Son günlerde gündemi, yerel seçimlerden çok, sebze meyve fiyatlarını kontrol etme amacıyla açılan tanzim satış noktaları meşgul etmekte.

Ancak tanzim kararı iktidar açısından çok büyük stratejik hata olmuştur.

Evet sebze ve meyve fiyatları spekülatif olarak yüksek tutulduğu doğrudur.

Ama bu fiyat tanzimi, yani düzenlemesi bu yoldan olması iktidara faydadan çok zarar getirecektir.

Amaç doğru, yöntem yanlıştır.

Bu tanzim satış noktalarında oluşan kuyruklar toplumun nezdinde iktidarın en çok övündüğü konulardan biri olan; "Ülkeyi kuyruklardan kurtardık" tezini çürütmüş olmasının ötesinde, iktidarın en ateşli savunucularının gözünde bile, iktidar olayları sevk ve idare edemediği için bu durumların ortaya çıktığı algısı oluşmasına sebep olmakta.

Oysa spekülatif fiyatlar bu kuyruk rezaletinin ortaya çıkmadan da kontrol altına alınabilirdi.

Burada önce sorun tespiti yapılmalı.

Sorun ne üreticide ne pazarcı ne de manavda. Temel sorun aracılarda.

Fiyatları kontrol eden, monopol oluşturan zincirin bu halkasıdır.

Perakende satıcılık yapacağına, üretici ile satıcıyı buluşturmasına aracılık etmeliydi.

O zaman ne bu kuyruk rezaletleri ortaya çıkacak ve kendilerini, ne de haksız rekabet yaratarak manav ve pazarcıyı zor durumda bırakacaklardı.
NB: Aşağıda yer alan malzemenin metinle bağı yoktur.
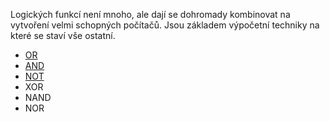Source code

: Logických funkcí není mnoho, ale dají se dohromady kombinovat na vytvoření velmi schopných počítačů. Jsou základem výpočetní techniky na které se staví vše ostatní.
- [OR](./OR)
- [AND](./AND)
- [NOT](./NOT)
- XOR
- NAND
- NOR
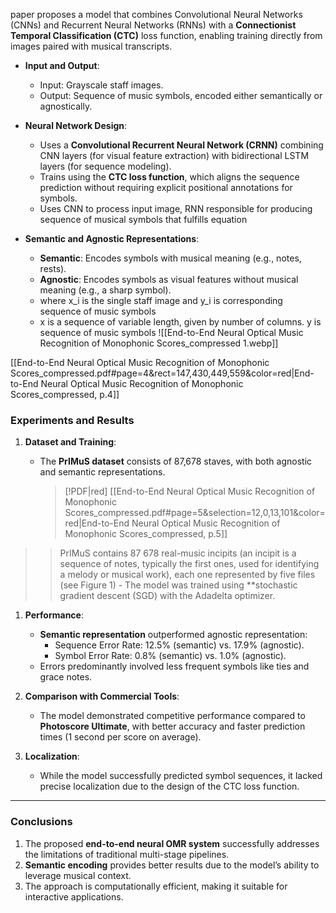 paper proposes a model that combines Convolutional Neural Networks (CNNs) and Recurrent Neural Networks (RNNs) with a **Connectionist Temporal Classification (CTC)** loss function, enabling training directly from images paired with musical transcripts.

- **Input and Output**:
    - Input: Grayscale staff images.
    - Output: Sequence of music symbols, encoded either semantically or agnostically.
- **Neural Network Design**:
    
    - Uses a **Convolutional Recurrent Neural Network (CRNN)** combining CNN layers (for visual feature extraction) with bidirectional LSTM layers (for sequence modeling).
    - Trains using the **CTC loss function**, which aligns the sequence prediction without requiring explicit positional annotations for symbols.
    - Uses CNN to process input image, RNN responsible for producing sequence of musical symbols that fulfills equation 
    
- **Semantic and Agnostic Representations**:
    
    - **Semantic**: Encodes symbols with musical meaning (e.g., notes, rests).
    - **Agnostic**: Encodes symbols as visual features without musical meaning (e.g., a sharp symbol).
    -  where x_i is the single staff image and y_i is corresponding sequence of music symbols
    - x is a sequence of variable length, given by number of columns. y is sequence of music symbols
![[End-to-End Neural Optical Music Recognition of Monophonic Scores_compressed 1.webp]]

[[End-to-End Neural Optical Music Recognition of Monophonic Scores_compressed.pdf#page=4&rect=147,430,449,559&color=red|End-to-End Neural Optical Music Recognition of Monophonic Scores_compressed, p.4]]
### **Experiments and Results**

1. **Dataset and Training**:
    
    - The **PrIMuS dataset** consists of 87,678 staves, with both agnostic and semantic representations. 
	    > [!PDF|red] [[End-to-End Neural Optical Music Recognition of Monophonic Scores_compressed.pdf#page=5&selection=12,0,13,101&color=red|End-to-End Neural Optical Music Recognition of Monophonic Scores_compressed, p.5]]
> > PrIMuS contains 87 678 real-music incipits (an incipit is a sequence of notes, typically the first ones, used for identifying a melody or musical work), each one represented by five files (see Figure 1)
    - The model was trained using **stochastic gradient descent (SGD) with the Adadelta optimizer.
    
1. **Performance**:
    
    - **Semantic representation** outperformed agnostic representation:
        - Sequence Error Rate: 12.5% (semantic) vs. 17.9% (agnostic).
        - Symbol Error Rate: 0.8% (semantic) vs. 1.0% (agnostic).
    - Errors predominantly involved less frequent symbols like ties and grace notes.
3. **Comparison with Commercial Tools**:
    
    - The model demonstrated competitive performance compared to **Photoscore Ultimate**, with better accuracy and faster prediction times (1 second per score on average).
4. **Localization**:
    
    - While the model successfully predicted symbol sequences, it lacked precise localization due to the design of the CTC loss function.

---

### **Conclusions**

1. The proposed **end-to-end neural OMR system** successfully addresses the limitations of traditional multi-stage pipelines.
2. **Semantic encoding** provides better results due to the model’s ability to leverage musical context.
3. The approach is computationally efficient, making it suitable for interactive applications.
Tanzim satış noktaları açınca ne oldu?

Üretici açısından değişen bir şey olmadı, olan ortaya çıkan haksız rekabetten dolayı gariban pazarcı ve manav esnafına oldu.

Asıl bu spekülatif fiyatların ortaya çıkmasına sebep olan komisyonculara ne oldu? Ceplerini doldurmaya devam ettiler.

Çünkü tanzim satış noktaları ürünleri, üstelik kalitesiz, aynen de üreticiden değil bu komisyonculardan almaya devam ediyor.

Ürünlerin ucuz olma sebebi tanzim noktalarının bunları sıfır kar ile satmalarındandır. Bu belediyeler aracılığı ile yapıldığından da maliyetlere nakliye, personel, kira ve benzeri giderler eklenmediğinden ucuz.

Bundan dolayı bu tanzim noktalarının uzun vadeli devam etmesi mümkün değildir.

Yapılması gereken aracı kurumları yani komisyoncuları denetim altında alarak tekel oluşturmalarını engellemektir.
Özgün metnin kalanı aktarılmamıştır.